When I opened them, he was still shyly taking me in. The shy ones were the worst, hard to read.
“Why do you want to leave?” he asked, as if half my country, the country of his ancestors, didn’t dream of living differently.
I was so nervous that my fingers dug arcs into my palms. “There are no good men in my country.”
He brightened as I’d intended. “I’m a good man, I promise.”
While the border guard smoked an imported cigarette from the many cases I’d given him to keep him happy, the Joseon man and I hurried through the ten minutes of time we had to talk—the courting time that he had bought for us.
Money was a symbol, a disease that infected our country. It was all the money I had earned after quitting school during the Great Hunger, my life savings you could call it. I was eight when the famine changed everything. After the government rations stopped and the crops were flooded and destroyed year after year, my eomma m
ade several trips into China’s border towns to find work and food to feed us. Our government had disappeared and everyone who had followed the rules, including my abba, died. I didn’t follow rules; I stole and bartered and learned quickly, and I survived. But when the government devalued our money and made our savings worthless, all my work became nothing at all. There was no present, and the future looked even worse. Then my monthly bleeding stopped, and I realized I was pregnant.
• • •
After that brief meeting, I continued talking with the Joseon stranger on a Chinese Telecom–wired cellular phone that I used to smuggle goods between the two countries. I delayed making decisions while I continued to work and earn yuan. Foreign currency was the only kind I trusted anymore. The same dust clouds blew behind me as I walked to the Chinese border. It opened its large mouth to receive and release dried fish, iron ore, pine mushrooms, and other goods that we floated over in plastic sacks to our Chinese partners across the Tumen River after paying our bribe. Unless we were pretty and poor—then we could pay with our bodies. I stared across the narrow bend of river at the cars and the blue- and red-tiled roofs bright in the sun and imagined who, on the other side, I might become.

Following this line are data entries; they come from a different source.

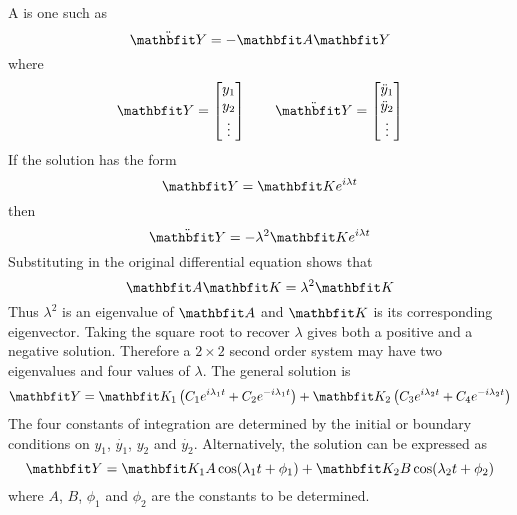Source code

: A  is one such as
$$\ddot{\vect{Y}}=-\vect{A}\vect{Y}$$
where
$$\vect{Y}=\begin{bmatrix}y_1\\y_2\\\vdots\end{bmatrix}\qquad
\ddot{\vect{Y}}=\begin{bmatrix}\ddot{y}_1\\\ddot{y}_2\\\vdots\end{bmatrix}$$
If the solution has the form
$$\vect{Y}=\vect{K}e^{i\lambda t}$$
then
$$\ddot{\vect{Y}}=-\lambda^2\vect{K}e^{i\lambda t}$$
Substituting in the original differential equation shows that
$$\vect{A}\vect{K}=\lambda^2\vect{K}$$
Thus $\lambda^2$ is an eigenvalue of $\vect{A}$ and $\vect{K}$ is its
corresponding eigenvector.  Taking the square root to recover $\lambda$
gives both a positive and a negative solution.  Therefore a $2\times 2$
second order system may have two eigenvalues and four values of $\lambda$.
The general solution is
$$\vect{Y}=\vect{K}_1\left(C_1e^{i\lambda_1t}+C_2e^{-i\lambda_1t}\right)
+\vect{K}_2\left(C_3e^{i\lambda_2t}+C_4e^{-i\lambda_2t}\right)$$
The four constants of integration are determined by the initial or boundary
conditions on $y_1$, $\dot{y_1}$, $y_2$ and $\dot{y_2}$.  Alternatively, the
solution can be expressed as
$$\vect{Y}=\vect{K}_1A\cos(\lambda_1t+\phi_1)+\vect{K}_2B\cos(\lambda_2t
+\phi_2)$$
where $A$, $B$, $\phi_1$ and $\phi_2$ are the constants to be determined.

There was no dream possible on our side of the river, and a child with only a mother would be a second-class citizen. But I didn’t rush and made contact with a broker trolling our border towns for prospective brides to marry unwed Chinese men. This woman with leathery hands approached me at the market, then quickly pulled me away so that we could talk in private and out of danger. She made me offers: “This man they say has one of those wobbly, not so strong hearts, but he’s a meek one—so you can do what you want!” “That one’s a farmer living in the countryside and owns a lot of livestock.” “A landowner—you know what a landowner is, right?” “And this one, this one’s a businessman.”